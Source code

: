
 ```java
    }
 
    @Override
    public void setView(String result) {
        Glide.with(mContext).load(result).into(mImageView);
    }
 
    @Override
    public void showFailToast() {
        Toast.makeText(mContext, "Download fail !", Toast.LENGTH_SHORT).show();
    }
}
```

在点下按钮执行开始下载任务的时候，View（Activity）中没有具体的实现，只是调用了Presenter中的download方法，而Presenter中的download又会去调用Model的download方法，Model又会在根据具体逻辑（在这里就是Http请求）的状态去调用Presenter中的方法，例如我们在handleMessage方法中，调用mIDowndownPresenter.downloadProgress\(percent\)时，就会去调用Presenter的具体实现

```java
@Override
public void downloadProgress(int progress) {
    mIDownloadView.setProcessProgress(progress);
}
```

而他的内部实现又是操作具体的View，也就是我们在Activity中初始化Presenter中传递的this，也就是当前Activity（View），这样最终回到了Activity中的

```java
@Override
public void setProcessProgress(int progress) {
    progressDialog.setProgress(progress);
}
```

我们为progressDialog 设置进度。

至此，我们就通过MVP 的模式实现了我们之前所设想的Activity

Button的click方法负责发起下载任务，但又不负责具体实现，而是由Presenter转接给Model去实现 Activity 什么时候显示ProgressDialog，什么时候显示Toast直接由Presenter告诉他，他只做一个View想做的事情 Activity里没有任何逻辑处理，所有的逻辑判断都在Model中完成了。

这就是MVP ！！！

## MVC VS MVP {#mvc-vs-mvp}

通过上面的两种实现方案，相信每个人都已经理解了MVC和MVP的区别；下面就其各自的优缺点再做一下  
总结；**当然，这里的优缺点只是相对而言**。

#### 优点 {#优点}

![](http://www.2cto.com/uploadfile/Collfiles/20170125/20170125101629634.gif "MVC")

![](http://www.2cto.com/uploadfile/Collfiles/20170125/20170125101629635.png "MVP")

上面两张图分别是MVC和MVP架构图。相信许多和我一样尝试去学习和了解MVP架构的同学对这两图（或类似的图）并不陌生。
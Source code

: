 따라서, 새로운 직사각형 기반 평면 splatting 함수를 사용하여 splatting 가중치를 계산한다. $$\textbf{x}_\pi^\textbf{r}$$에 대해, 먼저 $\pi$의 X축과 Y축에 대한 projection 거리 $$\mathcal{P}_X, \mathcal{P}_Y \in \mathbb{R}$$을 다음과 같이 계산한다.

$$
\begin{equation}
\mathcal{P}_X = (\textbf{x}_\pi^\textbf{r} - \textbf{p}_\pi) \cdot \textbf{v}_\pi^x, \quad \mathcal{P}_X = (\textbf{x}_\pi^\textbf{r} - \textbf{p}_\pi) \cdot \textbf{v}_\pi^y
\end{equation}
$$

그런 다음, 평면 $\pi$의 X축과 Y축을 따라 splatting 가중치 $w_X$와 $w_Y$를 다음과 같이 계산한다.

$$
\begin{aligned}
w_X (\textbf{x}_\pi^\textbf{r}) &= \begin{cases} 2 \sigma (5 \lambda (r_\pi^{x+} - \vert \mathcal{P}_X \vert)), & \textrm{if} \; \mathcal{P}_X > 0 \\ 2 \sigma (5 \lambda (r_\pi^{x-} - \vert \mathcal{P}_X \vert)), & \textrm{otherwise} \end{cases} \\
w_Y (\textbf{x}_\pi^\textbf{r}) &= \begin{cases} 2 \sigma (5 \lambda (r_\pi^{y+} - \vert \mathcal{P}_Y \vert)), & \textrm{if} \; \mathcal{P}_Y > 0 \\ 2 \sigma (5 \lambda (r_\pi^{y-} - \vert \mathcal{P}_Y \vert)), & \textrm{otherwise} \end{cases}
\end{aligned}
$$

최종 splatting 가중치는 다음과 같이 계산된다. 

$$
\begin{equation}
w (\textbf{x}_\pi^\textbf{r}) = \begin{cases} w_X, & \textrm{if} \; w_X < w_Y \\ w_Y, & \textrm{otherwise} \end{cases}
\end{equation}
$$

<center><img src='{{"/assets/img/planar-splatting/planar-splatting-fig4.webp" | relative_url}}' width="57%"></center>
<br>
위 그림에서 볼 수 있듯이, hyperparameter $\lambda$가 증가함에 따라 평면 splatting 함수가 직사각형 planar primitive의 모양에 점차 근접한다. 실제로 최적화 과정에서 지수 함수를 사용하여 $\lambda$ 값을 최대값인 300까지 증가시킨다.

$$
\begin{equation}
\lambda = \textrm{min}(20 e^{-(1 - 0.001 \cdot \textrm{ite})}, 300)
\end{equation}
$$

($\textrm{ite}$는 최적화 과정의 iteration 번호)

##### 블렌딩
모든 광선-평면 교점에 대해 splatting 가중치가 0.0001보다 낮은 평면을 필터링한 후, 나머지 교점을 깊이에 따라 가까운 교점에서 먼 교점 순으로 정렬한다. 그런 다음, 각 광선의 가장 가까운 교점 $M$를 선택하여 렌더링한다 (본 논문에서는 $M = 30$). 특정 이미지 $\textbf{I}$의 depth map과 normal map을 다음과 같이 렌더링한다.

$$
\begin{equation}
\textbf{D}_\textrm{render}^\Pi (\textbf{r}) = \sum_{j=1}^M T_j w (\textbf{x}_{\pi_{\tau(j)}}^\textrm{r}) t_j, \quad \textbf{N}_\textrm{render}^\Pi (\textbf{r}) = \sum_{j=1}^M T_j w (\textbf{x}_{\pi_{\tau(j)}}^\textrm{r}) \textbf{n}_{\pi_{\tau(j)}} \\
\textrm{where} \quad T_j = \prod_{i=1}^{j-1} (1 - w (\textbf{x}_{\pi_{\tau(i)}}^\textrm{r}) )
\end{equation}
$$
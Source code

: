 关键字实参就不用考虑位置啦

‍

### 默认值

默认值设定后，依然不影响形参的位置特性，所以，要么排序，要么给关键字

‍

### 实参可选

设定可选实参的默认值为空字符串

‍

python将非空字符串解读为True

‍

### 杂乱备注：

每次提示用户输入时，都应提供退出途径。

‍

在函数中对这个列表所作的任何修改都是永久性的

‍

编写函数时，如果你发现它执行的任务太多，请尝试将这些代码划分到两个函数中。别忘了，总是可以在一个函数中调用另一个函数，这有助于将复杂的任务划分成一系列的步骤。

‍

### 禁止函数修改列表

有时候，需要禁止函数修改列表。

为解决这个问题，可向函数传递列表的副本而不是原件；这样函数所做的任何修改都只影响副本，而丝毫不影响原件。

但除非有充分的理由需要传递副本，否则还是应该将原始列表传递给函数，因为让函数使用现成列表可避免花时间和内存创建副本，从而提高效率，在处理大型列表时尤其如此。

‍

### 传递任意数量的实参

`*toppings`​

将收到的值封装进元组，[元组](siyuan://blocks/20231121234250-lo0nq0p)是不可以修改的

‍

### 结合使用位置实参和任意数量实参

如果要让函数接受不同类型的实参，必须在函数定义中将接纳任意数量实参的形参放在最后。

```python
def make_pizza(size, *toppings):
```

*Task description*
When a line among the entries above contains "사용하여", copy it.

*Answer for the task*
: 따라서, 새로운 직사각형 기반 평면 splatting 함수를 사용하여 splatting 가중치를 계산한다. $$\textbf{x}_\pi^\textbf{r}$$에 대해, 먼저 $\pi$의 X축과 Y축에 대한 projection 거리 $$\mathcal{P}_X, \mathcal{P}_Y \in \mathbb{R}$$을 다음과 같이 계산한다.
위 그림에서 볼 수 있듯이, hyperparameter $\lambda$가 증가함에 따라 평면 splatting 함수가 직사각형 planar primitive의 모양에 점차 근접한다. 실제로 최적화 과정에서 지수 함수를 사용하여 $\lambda$ 값을 최대값인 300까지 증가시킨다.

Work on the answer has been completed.